Lonnie Donegan Sr was of course one of the King of Skiffle, and the UK's most successful artist before the Beatles came along. Amongst his twenty or so hits was Rock Island Line and the story is that he received a one off payment for the song of fifty pounds and has never seen a penny more for that song.

It's a familiar tale; Stan Webb told me the same thing about I'd Rather go Blind, still to this day featured on compilation CDs.  The track features Stan's discovery, Christine Perfect, or McVie as she is better known these days.  She was with Stan's band, Chicken Shack before joining Fleetwood Mac with her soon to be husband John.

Very few were shrewd enough to retain the rights to their material; I believe Rod Argent was one of those with all the Zombies catalogue.

It's all changed; it was all about managers and agents in those days and what I love about the internet is that it gives control right back to the person who should have it - the artist.

(This is spooky; CJ has changed changed channels and an old episode of Top Gear is on with Tim Rice, who was literally saying the same thing as my last paragraph - cue Twilight Zone music!!!)

What has also changed is writing and writers.

A good learning ground for writers was of course the theatre.  Is it a coincidence that at the height of truly ground breaking films being made in this country we had a strong contemporary theatre presence, writers like John Osborne, Alan Sillitoe and Joe Orton.

Tony Richardson

Based at the Royal Court theatre the English Stage Company included George Devine and one of my favourite directors, Tony Richardson.  They produced plays such as Look Back in Anger which in their eyes was the revolution they had been waiting for.  (I have the original poster as below in my hallway).


Actors at that time included John Gielgud, Laurence Olivier and the great Richard Burton, whilst Alan Sillitoe went on to write Saturday Night and Sunday Morning, truly one of the greatest films ever made, depicting life 'up north' in the last fifties and early sixties and one of my personal favourites.  Another writer was Stan Barstow, with A Kind of Loving, and the two sequels, amazing writing.

Here's the American original trailer for Look Back In Anger: http://youtu.be/wKk5gzEhphY

The list is endless - The Family Way (with McCartney writing the score); A Taste of Honey; Darling (with the truly gorgeous Julie Christie as below); Loneliness of a Long Distance Runner; Alfie (the original, not the awful remake); Up the Junction; Loot; Mulberry Bush; all British, all made within a few years.

Julie Christie

These for me were the original human dramas, the kitchen sinks they were called them - I call mine kitchen dishwashers!

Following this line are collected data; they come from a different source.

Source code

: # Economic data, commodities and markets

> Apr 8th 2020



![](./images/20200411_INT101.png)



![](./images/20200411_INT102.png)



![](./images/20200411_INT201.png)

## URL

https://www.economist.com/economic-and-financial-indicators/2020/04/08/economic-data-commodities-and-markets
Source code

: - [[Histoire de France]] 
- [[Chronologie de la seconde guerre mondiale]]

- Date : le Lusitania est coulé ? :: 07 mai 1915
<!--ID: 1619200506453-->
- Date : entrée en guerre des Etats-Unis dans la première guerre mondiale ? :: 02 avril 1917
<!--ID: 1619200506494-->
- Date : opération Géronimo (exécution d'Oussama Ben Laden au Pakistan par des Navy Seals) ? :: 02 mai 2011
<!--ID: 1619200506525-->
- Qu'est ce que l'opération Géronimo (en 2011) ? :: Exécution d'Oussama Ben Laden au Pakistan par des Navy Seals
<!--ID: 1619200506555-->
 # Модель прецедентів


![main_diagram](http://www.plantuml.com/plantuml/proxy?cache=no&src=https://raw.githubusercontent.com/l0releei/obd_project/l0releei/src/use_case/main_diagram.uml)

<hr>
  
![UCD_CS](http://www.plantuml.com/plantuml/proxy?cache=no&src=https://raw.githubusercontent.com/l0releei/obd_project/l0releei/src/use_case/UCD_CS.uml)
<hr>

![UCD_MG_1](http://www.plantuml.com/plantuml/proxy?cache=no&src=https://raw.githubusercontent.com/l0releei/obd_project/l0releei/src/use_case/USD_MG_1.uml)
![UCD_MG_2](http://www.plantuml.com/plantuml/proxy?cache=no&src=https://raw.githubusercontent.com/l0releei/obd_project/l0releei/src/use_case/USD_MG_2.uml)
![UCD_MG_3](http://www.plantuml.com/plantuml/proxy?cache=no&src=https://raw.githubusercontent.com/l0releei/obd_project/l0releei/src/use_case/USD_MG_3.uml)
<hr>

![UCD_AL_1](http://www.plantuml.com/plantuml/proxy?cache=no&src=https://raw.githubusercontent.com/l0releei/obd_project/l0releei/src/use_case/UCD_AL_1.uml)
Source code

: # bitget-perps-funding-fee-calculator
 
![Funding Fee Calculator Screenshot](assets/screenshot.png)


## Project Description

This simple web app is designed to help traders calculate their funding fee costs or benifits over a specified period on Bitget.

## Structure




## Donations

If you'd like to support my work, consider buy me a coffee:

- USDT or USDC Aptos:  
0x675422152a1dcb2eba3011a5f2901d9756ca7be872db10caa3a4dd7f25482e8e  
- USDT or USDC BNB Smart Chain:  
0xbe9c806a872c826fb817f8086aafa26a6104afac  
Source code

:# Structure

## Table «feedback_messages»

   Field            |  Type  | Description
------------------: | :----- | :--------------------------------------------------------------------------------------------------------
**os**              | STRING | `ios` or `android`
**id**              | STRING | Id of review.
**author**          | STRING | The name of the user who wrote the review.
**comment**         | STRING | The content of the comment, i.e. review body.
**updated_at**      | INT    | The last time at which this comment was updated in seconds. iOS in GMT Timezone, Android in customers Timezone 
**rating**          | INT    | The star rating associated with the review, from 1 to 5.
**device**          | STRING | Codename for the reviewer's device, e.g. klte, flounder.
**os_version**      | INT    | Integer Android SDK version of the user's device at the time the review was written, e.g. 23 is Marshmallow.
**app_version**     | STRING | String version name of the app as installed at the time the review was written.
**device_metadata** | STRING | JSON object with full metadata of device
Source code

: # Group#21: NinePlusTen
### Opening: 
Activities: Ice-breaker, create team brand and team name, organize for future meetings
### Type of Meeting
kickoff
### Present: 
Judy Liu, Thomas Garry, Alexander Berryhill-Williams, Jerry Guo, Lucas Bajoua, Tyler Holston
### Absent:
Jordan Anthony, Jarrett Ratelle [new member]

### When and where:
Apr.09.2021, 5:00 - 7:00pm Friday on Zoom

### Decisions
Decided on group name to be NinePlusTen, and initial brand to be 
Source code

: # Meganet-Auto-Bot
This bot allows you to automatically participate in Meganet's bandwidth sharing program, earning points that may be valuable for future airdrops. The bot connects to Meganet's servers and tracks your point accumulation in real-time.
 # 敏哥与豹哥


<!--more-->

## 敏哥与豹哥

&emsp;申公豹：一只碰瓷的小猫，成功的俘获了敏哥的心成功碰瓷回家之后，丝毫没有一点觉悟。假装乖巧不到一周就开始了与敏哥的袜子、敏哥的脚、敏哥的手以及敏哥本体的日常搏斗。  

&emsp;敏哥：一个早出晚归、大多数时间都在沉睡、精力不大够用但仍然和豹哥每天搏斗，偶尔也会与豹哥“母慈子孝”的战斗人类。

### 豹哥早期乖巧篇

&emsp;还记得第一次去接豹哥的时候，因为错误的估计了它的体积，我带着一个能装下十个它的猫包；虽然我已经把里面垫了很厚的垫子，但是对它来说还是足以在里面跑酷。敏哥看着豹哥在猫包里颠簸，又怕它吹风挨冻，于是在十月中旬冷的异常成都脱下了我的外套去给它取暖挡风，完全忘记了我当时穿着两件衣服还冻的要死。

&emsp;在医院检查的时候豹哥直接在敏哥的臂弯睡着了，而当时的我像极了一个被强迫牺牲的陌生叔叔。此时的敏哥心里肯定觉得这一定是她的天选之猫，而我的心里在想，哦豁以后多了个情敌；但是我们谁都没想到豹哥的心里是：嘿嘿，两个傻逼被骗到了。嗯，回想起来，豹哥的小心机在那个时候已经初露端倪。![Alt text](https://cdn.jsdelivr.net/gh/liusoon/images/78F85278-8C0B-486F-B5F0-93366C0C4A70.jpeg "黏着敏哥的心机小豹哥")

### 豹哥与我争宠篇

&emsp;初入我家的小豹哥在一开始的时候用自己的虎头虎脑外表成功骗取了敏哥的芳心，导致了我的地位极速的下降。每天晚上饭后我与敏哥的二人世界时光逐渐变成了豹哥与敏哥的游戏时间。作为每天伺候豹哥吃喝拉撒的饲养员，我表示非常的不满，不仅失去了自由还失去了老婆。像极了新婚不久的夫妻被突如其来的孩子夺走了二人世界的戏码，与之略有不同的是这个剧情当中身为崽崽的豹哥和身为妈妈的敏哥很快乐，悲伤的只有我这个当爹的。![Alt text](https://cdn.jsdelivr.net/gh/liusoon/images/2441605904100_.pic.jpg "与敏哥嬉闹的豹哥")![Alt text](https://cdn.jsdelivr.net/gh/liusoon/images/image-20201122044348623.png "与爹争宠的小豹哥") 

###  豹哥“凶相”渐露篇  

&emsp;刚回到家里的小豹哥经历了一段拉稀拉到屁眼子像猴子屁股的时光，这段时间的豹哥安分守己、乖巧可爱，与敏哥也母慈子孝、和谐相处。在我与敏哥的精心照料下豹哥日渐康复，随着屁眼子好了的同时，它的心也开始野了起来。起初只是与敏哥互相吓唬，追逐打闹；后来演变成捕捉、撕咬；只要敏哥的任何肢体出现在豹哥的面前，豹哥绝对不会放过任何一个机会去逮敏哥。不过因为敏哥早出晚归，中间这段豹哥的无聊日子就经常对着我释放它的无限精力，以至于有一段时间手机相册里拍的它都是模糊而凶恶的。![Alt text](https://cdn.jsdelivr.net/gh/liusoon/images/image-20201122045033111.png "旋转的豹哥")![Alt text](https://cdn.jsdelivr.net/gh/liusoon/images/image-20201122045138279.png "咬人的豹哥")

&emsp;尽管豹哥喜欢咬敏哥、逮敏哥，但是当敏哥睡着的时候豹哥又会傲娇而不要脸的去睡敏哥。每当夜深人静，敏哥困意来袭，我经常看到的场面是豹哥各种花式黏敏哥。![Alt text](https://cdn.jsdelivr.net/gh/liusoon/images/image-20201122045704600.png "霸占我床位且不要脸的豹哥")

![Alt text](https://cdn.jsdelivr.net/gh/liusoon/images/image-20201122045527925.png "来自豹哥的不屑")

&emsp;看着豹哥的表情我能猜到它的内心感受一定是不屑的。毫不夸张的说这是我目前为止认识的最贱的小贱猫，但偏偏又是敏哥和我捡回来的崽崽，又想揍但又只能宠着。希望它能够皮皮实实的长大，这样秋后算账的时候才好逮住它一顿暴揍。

Today would-be writers mainly contact Eastenders or Coronation Street.  There are hardly any local theatre companies now, outside London anyway, and hardly any of them will consider original work so as Basil Fawlty would say, that's another avenue that has been closed off to us.  Companies secure funding through offering rehashed Oscar Wilde or Shakespeare, and audience are down, except for the commercial productions, musicals.  Many blame the internet.

You can put on your own play, we were going to do it last year, but the costs and risks simply do not add up.  It is so expensive to stage a production today that it has become prohibitive really.  We were lucky with Weekend Break!  Now you hire a venue, with a very small capacity of around fifty, fund a cast, promote it, at a cost of at probably at least a thousand pounds a week.  It simply is not financially viable.

However, the good news for writers is that with the cost of technology reducing all the time independent films will grow and the internet will be their market, and I intend for us to be at the forefront of this with Trick and the other films we have lined up for the next few years, exploring innovative ways of giving the public access to new films - internet TVs, laptops and computers, iPads etc.

Exciting times and hopefully we'll see the creative force that came out of the UK in the fifties and sixties, be reignited and recognised once again, deservedly so.